#### WORK TASK
Within these entries, which lines include the string "claim"? Copy each one.

((

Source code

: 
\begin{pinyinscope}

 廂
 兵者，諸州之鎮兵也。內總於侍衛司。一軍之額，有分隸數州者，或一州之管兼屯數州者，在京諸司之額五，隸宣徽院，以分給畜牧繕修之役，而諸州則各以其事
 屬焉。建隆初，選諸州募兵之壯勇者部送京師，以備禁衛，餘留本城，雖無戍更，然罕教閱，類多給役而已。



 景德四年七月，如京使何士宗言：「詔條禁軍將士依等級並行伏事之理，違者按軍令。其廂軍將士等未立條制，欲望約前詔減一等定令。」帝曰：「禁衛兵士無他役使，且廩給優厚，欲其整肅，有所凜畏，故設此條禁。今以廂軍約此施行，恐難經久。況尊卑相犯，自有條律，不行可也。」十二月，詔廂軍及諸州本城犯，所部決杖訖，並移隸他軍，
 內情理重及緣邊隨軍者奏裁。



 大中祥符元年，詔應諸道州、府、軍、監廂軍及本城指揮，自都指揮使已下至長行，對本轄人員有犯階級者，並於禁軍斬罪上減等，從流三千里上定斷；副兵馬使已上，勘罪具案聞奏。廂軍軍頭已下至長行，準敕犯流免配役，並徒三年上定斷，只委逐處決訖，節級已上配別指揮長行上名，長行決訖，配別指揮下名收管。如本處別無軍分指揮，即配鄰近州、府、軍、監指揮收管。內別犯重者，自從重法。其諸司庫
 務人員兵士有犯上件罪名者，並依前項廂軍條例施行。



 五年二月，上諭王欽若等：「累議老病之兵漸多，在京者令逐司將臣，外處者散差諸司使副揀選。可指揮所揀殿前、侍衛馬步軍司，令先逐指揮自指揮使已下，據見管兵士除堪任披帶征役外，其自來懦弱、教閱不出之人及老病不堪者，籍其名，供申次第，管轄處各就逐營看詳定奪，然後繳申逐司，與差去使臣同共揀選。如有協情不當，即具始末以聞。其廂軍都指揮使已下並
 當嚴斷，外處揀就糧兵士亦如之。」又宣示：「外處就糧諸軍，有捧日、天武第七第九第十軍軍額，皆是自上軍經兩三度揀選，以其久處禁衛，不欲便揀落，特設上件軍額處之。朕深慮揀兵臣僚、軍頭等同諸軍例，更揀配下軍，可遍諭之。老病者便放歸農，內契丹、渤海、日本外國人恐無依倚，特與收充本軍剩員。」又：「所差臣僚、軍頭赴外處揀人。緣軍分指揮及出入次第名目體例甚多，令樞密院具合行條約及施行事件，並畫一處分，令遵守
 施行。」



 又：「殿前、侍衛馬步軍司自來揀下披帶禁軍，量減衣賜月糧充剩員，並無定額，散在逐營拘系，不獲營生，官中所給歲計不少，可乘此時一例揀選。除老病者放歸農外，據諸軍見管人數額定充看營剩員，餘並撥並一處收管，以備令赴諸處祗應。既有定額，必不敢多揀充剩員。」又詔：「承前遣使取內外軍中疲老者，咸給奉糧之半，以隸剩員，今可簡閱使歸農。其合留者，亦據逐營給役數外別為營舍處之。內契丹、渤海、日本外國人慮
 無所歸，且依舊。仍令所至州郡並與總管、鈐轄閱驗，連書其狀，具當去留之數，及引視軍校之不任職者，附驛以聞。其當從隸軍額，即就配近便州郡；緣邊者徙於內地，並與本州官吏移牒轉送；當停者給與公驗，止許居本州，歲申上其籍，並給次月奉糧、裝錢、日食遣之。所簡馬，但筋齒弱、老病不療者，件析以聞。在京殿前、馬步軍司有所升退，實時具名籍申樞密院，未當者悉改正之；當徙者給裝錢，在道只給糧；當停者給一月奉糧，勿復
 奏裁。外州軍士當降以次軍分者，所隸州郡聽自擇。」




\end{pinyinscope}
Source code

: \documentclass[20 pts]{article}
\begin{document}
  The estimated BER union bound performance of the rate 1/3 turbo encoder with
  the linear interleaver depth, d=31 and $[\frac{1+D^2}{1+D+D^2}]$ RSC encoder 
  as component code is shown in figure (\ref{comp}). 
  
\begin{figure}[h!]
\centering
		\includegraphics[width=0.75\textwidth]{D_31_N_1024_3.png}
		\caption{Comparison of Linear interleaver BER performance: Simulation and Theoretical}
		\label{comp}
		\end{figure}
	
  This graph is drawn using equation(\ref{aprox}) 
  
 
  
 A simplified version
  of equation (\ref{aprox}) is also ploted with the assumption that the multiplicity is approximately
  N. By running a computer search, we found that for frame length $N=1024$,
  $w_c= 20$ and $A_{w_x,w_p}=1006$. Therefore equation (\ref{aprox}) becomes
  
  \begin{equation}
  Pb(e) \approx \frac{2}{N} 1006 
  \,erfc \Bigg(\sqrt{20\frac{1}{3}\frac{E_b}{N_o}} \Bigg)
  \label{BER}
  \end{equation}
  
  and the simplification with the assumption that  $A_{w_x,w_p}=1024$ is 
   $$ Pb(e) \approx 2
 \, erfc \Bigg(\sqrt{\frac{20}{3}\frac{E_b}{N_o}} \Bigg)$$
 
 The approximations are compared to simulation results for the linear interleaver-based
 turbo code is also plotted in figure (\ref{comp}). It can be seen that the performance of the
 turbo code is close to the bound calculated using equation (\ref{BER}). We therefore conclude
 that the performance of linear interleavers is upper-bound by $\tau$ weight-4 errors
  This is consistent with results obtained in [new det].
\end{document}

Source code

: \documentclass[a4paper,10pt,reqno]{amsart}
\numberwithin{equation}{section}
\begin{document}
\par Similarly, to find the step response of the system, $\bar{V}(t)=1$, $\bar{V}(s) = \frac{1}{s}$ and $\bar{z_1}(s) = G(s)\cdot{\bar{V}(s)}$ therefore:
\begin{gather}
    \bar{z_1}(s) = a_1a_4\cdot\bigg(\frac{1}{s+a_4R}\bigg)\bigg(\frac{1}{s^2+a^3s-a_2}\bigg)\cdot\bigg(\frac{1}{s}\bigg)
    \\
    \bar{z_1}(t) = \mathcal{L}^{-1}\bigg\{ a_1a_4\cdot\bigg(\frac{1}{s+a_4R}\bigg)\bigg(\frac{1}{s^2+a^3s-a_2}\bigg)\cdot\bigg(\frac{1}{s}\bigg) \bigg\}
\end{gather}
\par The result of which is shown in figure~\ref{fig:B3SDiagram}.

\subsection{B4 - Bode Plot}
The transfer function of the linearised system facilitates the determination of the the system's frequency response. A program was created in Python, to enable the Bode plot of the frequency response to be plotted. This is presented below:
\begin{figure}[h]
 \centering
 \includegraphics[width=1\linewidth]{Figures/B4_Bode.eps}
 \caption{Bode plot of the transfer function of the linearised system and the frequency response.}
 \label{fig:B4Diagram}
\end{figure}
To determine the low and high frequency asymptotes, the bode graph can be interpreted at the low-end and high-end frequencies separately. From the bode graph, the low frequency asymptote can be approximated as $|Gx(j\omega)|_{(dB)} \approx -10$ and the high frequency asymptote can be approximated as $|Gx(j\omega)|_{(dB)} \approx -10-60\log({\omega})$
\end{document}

))
((

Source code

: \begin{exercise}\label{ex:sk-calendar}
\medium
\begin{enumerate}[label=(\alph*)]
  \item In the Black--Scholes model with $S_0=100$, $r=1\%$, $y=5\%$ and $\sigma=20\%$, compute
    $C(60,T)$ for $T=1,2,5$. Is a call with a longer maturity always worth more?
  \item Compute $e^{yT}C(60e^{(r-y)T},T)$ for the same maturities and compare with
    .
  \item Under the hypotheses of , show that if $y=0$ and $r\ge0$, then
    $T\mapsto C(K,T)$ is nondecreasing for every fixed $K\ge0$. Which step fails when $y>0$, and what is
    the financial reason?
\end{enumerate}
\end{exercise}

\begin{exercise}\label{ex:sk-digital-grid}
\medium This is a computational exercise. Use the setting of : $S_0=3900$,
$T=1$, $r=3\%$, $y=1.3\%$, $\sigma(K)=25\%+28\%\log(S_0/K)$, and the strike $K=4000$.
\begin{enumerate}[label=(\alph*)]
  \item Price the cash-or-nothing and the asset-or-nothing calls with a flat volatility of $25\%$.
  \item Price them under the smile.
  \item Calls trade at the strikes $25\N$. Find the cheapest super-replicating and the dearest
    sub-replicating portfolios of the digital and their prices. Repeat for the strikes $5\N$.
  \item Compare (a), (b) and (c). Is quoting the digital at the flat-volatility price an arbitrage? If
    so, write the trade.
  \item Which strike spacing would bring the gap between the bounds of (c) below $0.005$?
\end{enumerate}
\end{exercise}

))
((

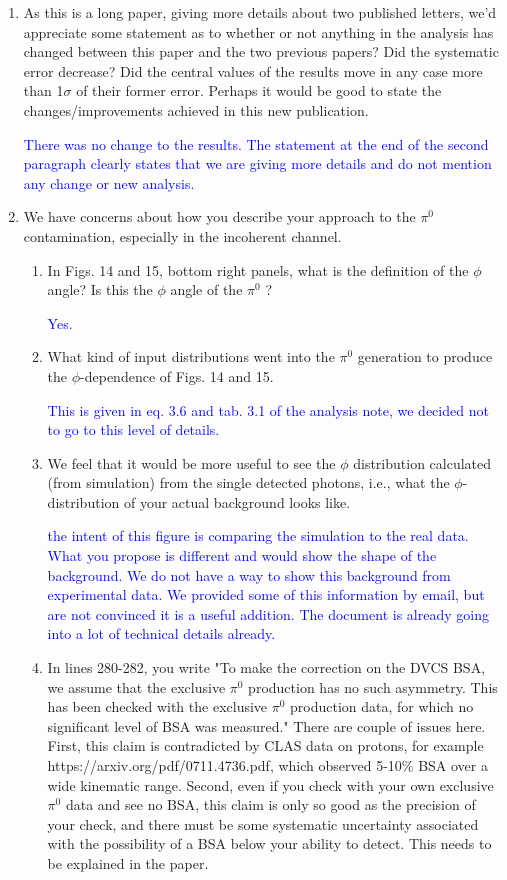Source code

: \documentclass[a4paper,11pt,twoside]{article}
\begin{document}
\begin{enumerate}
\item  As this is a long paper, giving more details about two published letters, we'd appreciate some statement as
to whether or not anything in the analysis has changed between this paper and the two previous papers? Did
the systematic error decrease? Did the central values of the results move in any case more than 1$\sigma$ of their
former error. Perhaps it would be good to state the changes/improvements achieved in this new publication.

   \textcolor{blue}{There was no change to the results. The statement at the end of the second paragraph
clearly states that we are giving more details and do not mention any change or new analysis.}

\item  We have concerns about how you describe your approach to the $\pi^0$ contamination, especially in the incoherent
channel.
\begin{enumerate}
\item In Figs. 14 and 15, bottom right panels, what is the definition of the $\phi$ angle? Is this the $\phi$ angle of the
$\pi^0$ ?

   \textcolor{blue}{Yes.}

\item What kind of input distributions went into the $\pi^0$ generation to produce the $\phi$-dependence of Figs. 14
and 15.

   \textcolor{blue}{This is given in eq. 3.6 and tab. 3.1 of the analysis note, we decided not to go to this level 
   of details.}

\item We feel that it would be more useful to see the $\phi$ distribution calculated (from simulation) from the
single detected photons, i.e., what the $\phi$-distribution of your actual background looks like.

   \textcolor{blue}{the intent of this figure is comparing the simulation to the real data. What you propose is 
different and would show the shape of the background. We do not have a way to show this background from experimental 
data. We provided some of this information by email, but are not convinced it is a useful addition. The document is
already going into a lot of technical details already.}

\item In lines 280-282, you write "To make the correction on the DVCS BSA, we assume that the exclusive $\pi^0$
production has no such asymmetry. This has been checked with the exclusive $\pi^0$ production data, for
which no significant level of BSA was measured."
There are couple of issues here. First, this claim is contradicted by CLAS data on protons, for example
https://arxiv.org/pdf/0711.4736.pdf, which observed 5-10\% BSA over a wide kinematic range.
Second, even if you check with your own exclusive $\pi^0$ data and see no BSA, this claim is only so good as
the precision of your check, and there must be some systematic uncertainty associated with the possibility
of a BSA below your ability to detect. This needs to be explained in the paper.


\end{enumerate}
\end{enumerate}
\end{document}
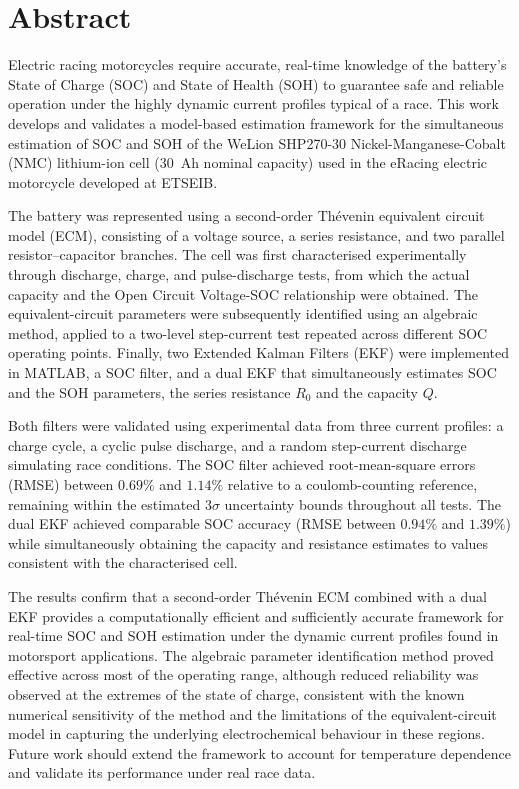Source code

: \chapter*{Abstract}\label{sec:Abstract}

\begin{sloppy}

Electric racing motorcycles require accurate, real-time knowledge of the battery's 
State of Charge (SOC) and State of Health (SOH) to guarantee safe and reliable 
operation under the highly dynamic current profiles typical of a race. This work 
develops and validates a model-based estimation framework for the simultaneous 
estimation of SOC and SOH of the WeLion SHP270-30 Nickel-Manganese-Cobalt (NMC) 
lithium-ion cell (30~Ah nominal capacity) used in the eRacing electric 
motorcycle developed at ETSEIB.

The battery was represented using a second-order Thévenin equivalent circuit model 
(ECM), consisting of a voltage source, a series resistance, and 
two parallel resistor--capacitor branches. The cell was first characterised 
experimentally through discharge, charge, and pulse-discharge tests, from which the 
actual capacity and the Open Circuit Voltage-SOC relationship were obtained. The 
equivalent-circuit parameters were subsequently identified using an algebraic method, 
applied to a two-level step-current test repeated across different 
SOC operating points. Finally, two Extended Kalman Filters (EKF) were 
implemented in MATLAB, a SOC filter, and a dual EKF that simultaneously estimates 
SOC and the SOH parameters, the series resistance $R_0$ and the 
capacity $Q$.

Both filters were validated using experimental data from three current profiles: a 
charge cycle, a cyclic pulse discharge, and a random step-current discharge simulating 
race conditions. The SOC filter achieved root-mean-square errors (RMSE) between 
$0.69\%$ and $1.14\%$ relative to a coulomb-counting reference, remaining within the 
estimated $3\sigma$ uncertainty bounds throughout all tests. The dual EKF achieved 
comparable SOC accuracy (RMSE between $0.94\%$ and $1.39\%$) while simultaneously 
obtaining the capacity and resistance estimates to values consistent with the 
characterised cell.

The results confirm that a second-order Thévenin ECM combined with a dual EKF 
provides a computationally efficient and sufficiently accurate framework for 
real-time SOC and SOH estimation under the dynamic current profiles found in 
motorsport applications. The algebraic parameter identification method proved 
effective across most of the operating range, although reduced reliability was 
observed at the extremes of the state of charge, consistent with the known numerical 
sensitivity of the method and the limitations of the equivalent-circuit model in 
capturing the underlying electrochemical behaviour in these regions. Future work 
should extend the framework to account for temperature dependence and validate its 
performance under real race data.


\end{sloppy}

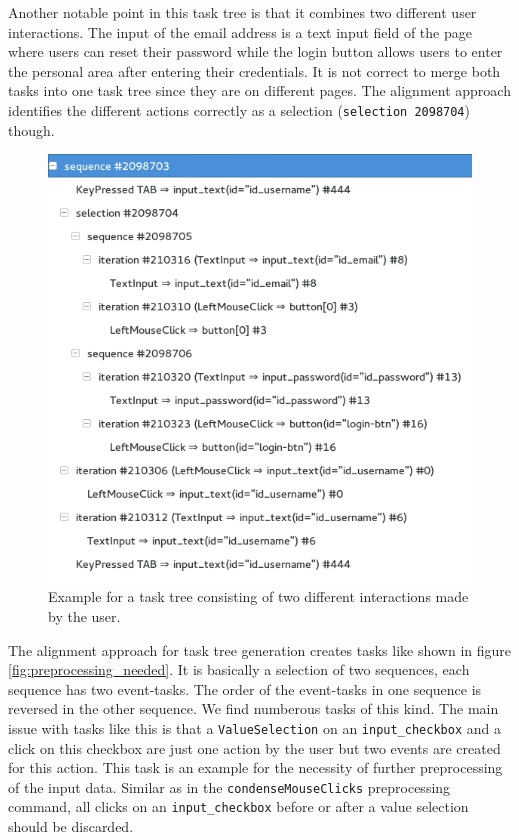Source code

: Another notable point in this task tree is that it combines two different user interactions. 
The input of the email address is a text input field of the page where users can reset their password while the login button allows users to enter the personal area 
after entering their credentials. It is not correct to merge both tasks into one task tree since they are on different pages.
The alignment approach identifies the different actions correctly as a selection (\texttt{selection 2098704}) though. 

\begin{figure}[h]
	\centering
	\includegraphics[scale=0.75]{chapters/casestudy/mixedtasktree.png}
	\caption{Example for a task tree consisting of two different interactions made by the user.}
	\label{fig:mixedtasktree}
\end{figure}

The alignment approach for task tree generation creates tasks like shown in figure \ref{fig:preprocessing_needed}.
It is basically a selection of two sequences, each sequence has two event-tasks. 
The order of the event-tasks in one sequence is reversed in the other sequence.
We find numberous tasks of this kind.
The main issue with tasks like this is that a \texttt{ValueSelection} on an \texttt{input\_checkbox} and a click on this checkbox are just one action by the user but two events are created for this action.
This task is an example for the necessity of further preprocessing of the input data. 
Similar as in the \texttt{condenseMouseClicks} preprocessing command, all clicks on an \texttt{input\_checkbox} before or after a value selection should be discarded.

))

#### THE ANSWER
There are couple of issues here. First, this claim is contradicted by CLAS data on protons, for example
Second, even if you check with your own exclusive $\pi^0$ data and see no BSA, this claim is only so good as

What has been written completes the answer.